E’ il Nobel dell’Opportunismo.
Accolto dall’Ipocrisia di reazioni senza recriminazioni. Nessuno discute il
lavoro dell'Organizzazione per la proibizione delle armi chimiche, l’Opac, cui
è stato assegnato il premio. Ma il comitato norvegese che attribuisce il
riconoscimento ha fatto una scelta politica e un po’ ruffiana verso i Grandi
del Mondo, senza tenere conto del sentire della gente e neppure dell’impatto
mediatico.
Non è la prima volta che accade, certo.
E temo che non sarà l’ultima.
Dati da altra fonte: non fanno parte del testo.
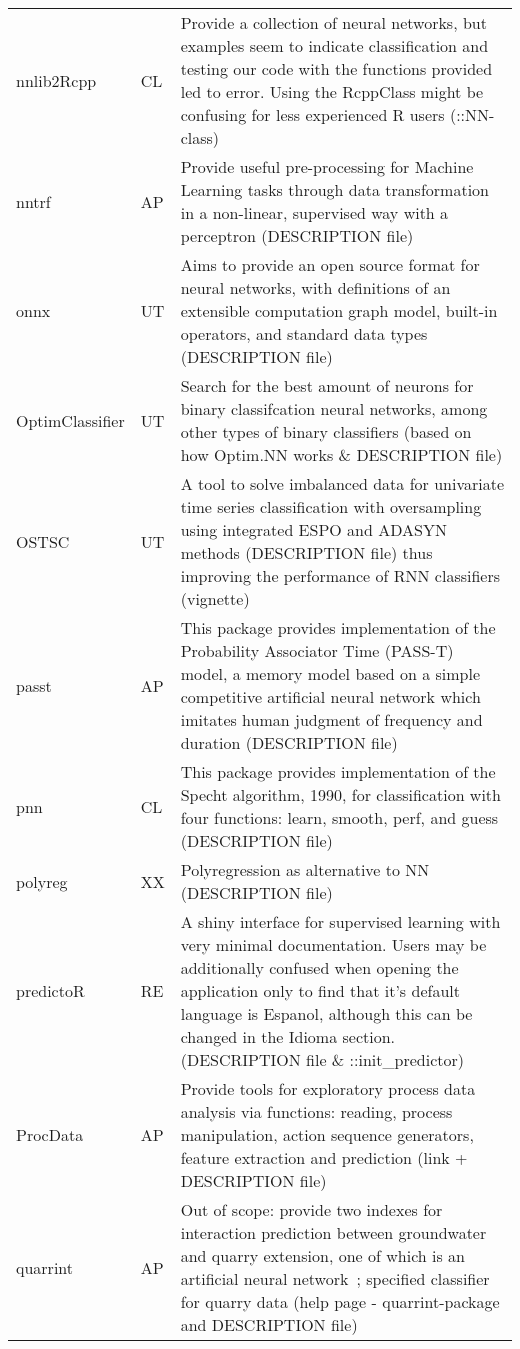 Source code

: \begin{Schunk}
\begin{longtable}[t]{ll>{\raggedright\arraybackslash}p{10cm}}
nnlib2Rcpp & CL & Provide a collection of neural networks, but examples seem to indicate classification and testing our code with the functions provided led to error. Using the RcppClass might be confusing for less experienced R users (::NN-class)\\
nntrf & AP & Provide useful pre-processing for Machine Learning tasks through data transformation in a non-linear, supervised way with a perceptron (DESCRIPTION file)\\
onnx & UT & Aims to provide an open source format for neural networks, with definitions of an extensible computation graph model, built-in operators, and standard data types (DESCRIPTION file)\\
\addlinespace
OptimClassifier & UT & Search for the best amount of neurons for binary classifcation neural networks, among other types of binary classifiers (based on how Optim.NN works \& DESCRIPTION file)\\
OSTSC & UT & A tool to solve imbalanced data for univariate time series classification with oversampling using integrated ESPO and ADASYN methods (DESCRIPTION file) thus improving the performance of RNN classifiers (vignette)\\
passt & AP & This package provides implementation of the Probability Associator Time (PASS-T) model, a memory model based on a simple competitive artificial neural network which imitates human judgment of frequency and duration (DESCRIPTION file)\\
pnn & CL & This package provides implementation of the Specht algorithm, 1990, for classification with four functions: learn, smooth, perf, and guess (DESCRIPTION file)\\
polyreg & XX & Polyregression as alternative to NN (DESCRIPTION file)\\
\addlinespace
predictoR & RE & A shiny interface for supervised learning with very minimal documentation. Users may be additionally confused when opening the application only to find that it's default language is Espanol, although this can be changed in the Idioma section. (DESCRIPTION file \& ::init\_predictor)\\
ProcData & AP & Provide tools for exploratory process data analysis via functions: reading, process manipulation, action sequence generators, feature extraction and prediction (link + DESCRIPTION file)\\
quarrint & AP & Out of scope: provide two indexes for interaction prediction between groundwater and quarry extension, one of which is an artificial neural network ; specified classifier for quarry data (help page - quarrint-package and DESCRIPTION file)\\

\end{longtable}
\end{Schunk}
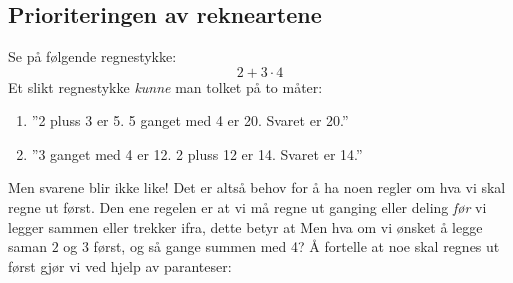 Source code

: 



\section{\rrek}
\subsection*{Prioriteringen av rekneartene}
Se på følgende regnestykke:
\[ 2+3\cdot4 \]
Et slikt regnestykke \textsl{kunne} man tolket på to måter:
\begin{enumerate}
	\item ''2 pluss 3 er 5. 5 ganget med 4 er 20. Svaret er 20.''
	\item ''3 ganget med 4 er 12. 2 pluss 12 er 14. Svaret er 14.''
\end{enumerate}
Men svarene blir ikke like! Det er altså behov for å ha noen regler om hva vi skal regne ut først. Den ene regelen er at vi må regne ut ganging eller deling \textsl{før} vi legger sammen eller trekker ifra, dette betyr at \regv
\st{ \vs
{}
}
Men hva om vi ønsket å legge saman $ 2 $ og $ 3 $ først, og så gange summen med 4? Å fortelle at noe skal regnes ut først gjør vi ved hjelp av paranteser: \regv
\st{\vs
{}
}\regv

\newpage
{}
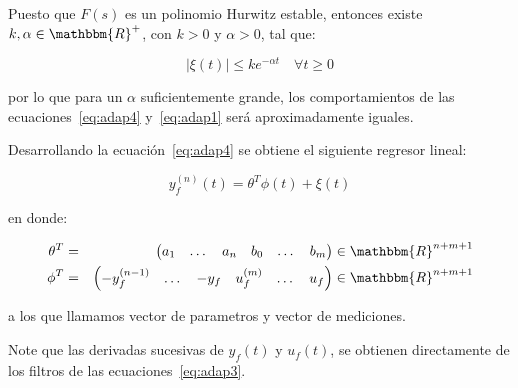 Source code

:         Puesto que $F(s)$ es un polinomio Hurwitz estable, entonces existe $k, \alpha \in \mathbbm{R}^+$, con $k > 0$ y $\alpha > 0$, tal que:

        \begin{equation*}
            |\xi(t)| \le k e^{- \alpha t} \quad \forall t \ge 0
        \end{equation*}

        por lo que para un $\alpha$ suficientemente grande, los comportamientos de las ecuaciones~\ref{eq:adap4} y~\ref{eq:adap1} será aproximadamente iguales.

        Desarrollando la ecuación~\ref{eq:adap4} se obtiene el siguiente regresor lineal:

        \begin{equation}
            y_f^{(n)}(t) = \theta^T \phi(t) + \xi(t)
        \end{equation}

        en donde:

        \begin{eqnarray} \label{eq:adap5}
            \theta^T & = & \begin{pmatrix} a_1 & \dots & a_n & b_0 & \dots & b_m \end{pmatrix} \in \mathbbm{R}^{n+m+1} \nonumber \\
            \phi^T & = & \begin{pmatrix} -y_f^{(n-1)} & \dots & -y_f & u_f^{(m)} & \dots & u_f \end{pmatrix} \in \mathbbm{R}^{n+m+1}
        \end{eqnarray}

        a los que llamamos vector de parametros y vector de mediciones.

        Note que las derivadas sucesivas de $y_f(t)$ y $u_f(t)$, se obtienen directamente de los filtros de las ecuaciones~\ref{eq:adap3}.

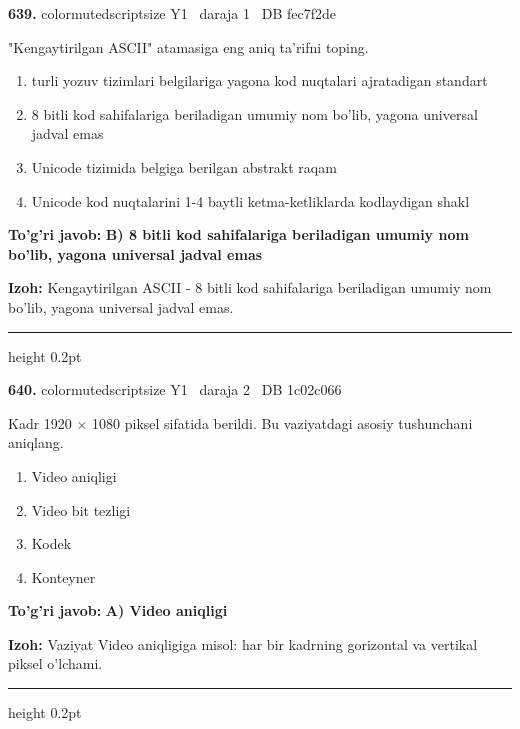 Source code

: \documentclass[10pt,a4paper,oneside]{article}
\begin{document}
\noindent\textbf{\color{ink}639.}  {color{muted}scriptsize Y1 \textbullet\ daraja 1 \textbullet\ DB fec7f2de}
\par
"Kengaytirilgan ASCII" atamasiga eng aniq ta'rifni toping.
\begin{enumerate}[label=\Alph*),leftmargin=9mm]
\item turli yozuv tizimlari belgilariga yagona kod nuqtalari ajratadigan standart
\item 8 bitli kod sahifalariga beriladigan umumiy nom bo'lib, yagona universal jadval emas
\item Unicode tizimida belgiga berilgan abstrakt raqam
\item Unicode kod nuqtalarini 1-4 baytli ketma-ketliklarda kodlaydigan shakl
\end{enumerate}
\begin{tcolorbox}[enhanced,breakable,colback=teal!4,colframe=teal!50!black,boxrule=0.5pt,arc=1.1mm,left=3mm,right=3mm,top=1.7mm,bottom=1.7mm,before skip=2mm,after skip=2mm]
\textbf{\color{teal}To'g'ri javob:} \textbf{B) 8 bitli kod sahifalariga beriladigan umumiy nom bo'lib, yagona universal jadval emas}
\par\smallskip
\textbf{Izoh:} Kengaytirilgan ASCII - 8 bitli kod sahifalariga beriladigan umumiy nom bo'lib, yagona universal jadval emas.
\end{tcolorbox}
\vspace{2mm}\hrule height 0.2pt \vspace{3mm}

\noindent\textbf{\color{ink}640.}  {color{muted}scriptsize Y1 \textbullet\ daraja 2 \textbullet\ DB 1c02c066}
\par
Kadr 1920 \ensuremath{\times} 1080 piksel sifatida berildi. Bu vaziyatdagi asosiy tushunchani aniqlang.
\begin{enumerate}[label=\Alph*),leftmargin=9mm]
\item Video aniqligi
\item Video bit tezligi
\item Kodek
\item Konteyner
\end{enumerate}
\begin{tcolorbox}[enhanced,breakable,colback=teal!4,colframe=teal!50!black,boxrule=0.5pt,arc=1.1mm,left=3mm,right=3mm,top=1.7mm,bottom=1.7mm,before skip=2mm,after skip=2mm]
\textbf{\color{teal}To'g'ri javob:} \textbf{A) Video aniqligi}
\par\smallskip
\textbf{Izoh:} Vaziyat Video aniqligiga misol: har bir kadrning gorizontal va vertikal piksel o'lchami.
\end{tcolorbox}
\vspace{2mm}\hrule height 0.2pt \vspace{3mm}
\end{document}
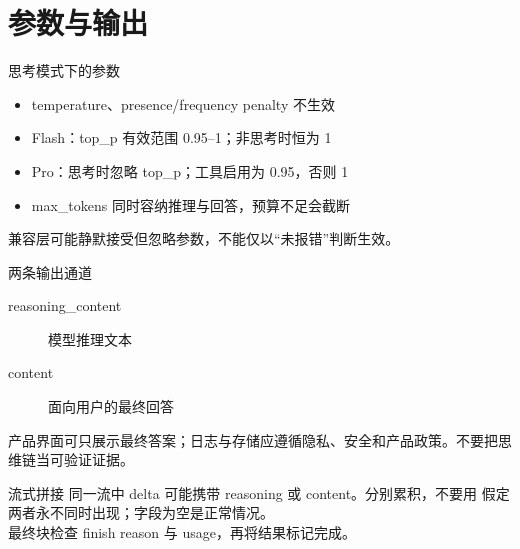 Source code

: \documentclass[aspectratio=169,UTF8]{ctexbeamer}
\begin{document}
\section{参数与输出}
\begin{frame}{思考模式下的参数}
\begin{itemize}
  \item temperature、presence/frequency penalty 不生效
  \item Flash：top\_p 有效范围 0.95--1；非思考时恒为 1
  \item Pro：思考时忽略 top\_p；工具启用为 0.95，否则 1
  \item max\_tokens 同时容纳推理与回答，预算不足会截断
\end{itemize}
兼容层可能静默接受但忽略参数，不能仅以“未报错”判断生效。
\end{frame}
\begin{frame}{两条输出通道}
\begin{description}
  \item[reasoning\_content] 模型推理文本
  \item[content] 面向用户的最终回答
\end{description}
产品界面可只展示最终答案；日志与存储应遵循隐私、安全和产品政策。不要把思维链当可验证证据。
\end{frame}
\begin{frame}{流式拼接}
同一流中 delta 可能携带 reasoning 或 content。分别累积，不要用  假定两者永不同时出现；字段为空是正常情况。\\[8pt]
最终块检查 finish reason 与 usage，再将结果标记完成。
\end{frame}
\end{document}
Ma questa volta non deludere le attese, e magari le
speranze, di mezzo e più Mondo era facile: Malala, la sedicenne pachistana
divenuta il simbolo della lotta per il diritto all’istruzione, contro ogni
pregiudizio e ogni stupidità, era sulla bocca di tutti. La forza della
candidatura della ragazzina era ancora cresciuta dopo che aveva preso la parola
alle Nazioni Unite, il 12 luglio: un messaggio contro la discriminazione,
culturale, religiosa, di genere.
Perché non Malala, dunque? Una
risposta che stia in piedi non c’è: paura di spiacere ai talebani, che la
ferirono alla testa l’anno scorso in un agguato all’uscita da scuola?, o
desiderio di ‘smarcarsi’ dal Parlamento europeo, che, la vigilia dell’assegnazione
del Nobel, ha insignito l’indomita pachistana del Premio Sakharov per i diritti
umani, in passato andato, fra gli altri, a Nelson Mandela e a Aung San Suu Kyi?
Forse, Malala è troppo giovane: glielo daranno, il Nobel, magari fra 50 anni,
se ci arriva, con l’odio che l’estremismo integralista nutre per lei, e se qualcuno
se ne ricorderà.
L'Opac, che monitora dal 1997 il rispetto del Trattato per
mettere al bando gli armamenti chimici, non è la prima organizzazione a
ricevere il premio Nobel. Dal 1901 a oggi, il riconoscimento è andato a una
ventina di sigle: per tre volte, al Comitato internazionale della Croce Rossa,
due volte all'Alto Commissariato dell’Onu per i rifugiati. Lo scorso anno, ne
venne insignita a sorpresa (e non senza perplessità) l'Unione europea. Nel XXI
Secolo, quasi la metà dei Nobel per la Pace è toccata ad organizzazioni, non a
individui.
Una sigla, in genere, non dispiace a nessuno. Ma pure le
scelte individuali possono peccare d’opportunismo: quello del 2009 al
presidente americano Barack Obama gli venne dato prima che potesse fare
alcunché per meritarselo –e, in fondo, stiamo ancora aspettando che lo faccia-;
e quello a Mohamed el Baradei, allora segretario generale dell’Agenzia dell’Onu
per l’energia atomica, parve un riconoscimento a un arabo che piaceva
all’Occidente –troppo, visto che, tornato in Egitto, non è riuscito a recitare
un ruolo politico nel suo Paese, ma solo sulla stampa occidentale-. E già
nell’immediato dopoguerra, non potendosi proprio dare il Nobel della Pace a
Winston Churchill che aveva vinto la guerra (per quanto giusta potesse essere
quella contro il nazismo), senza magari darlo pure a Stalin – Roosevelt era
morto -, si premiò lo statista inglese col Nobel per la Letteratura.
Nessuno nega i meriti dell’Opac. Ma se non ci fosse stata il mese scorso la capriola
diplomatica dell’accordo per smantellare l’arsenale chimico siriano, impedendo,
così, al Nobel per la Pace Obama di lanciare una ‘guerra punitiva’, di quella
sigla nessuno si sarebbe ricordato. Anche perché, a ben guardare, i gas siriani
saranno pure resi progressivamente inoffensivi, ma il conflitto laggiù continua
a essere un bagno di sangue quotidiano.
La motivazione del premio recita: "Grazie
al lavoro dell'Opac l'uso delle armi chimiche è un tabù”, o almeno lo diventerà.
Forse. Il Nobel vuole essere “un
messaggio ai Paesi che non hanno ratificato il Trattato di messa al bando delle
armi chimiche" e un invito a firmarlo per chi ne è fuori. Il premio sarà
consegnato a Oslo il 10 dicembre, nell'anniversario della morte di Alfred
Nobel: una medaglia, un diploma e un assegno da circa 910.00 euro.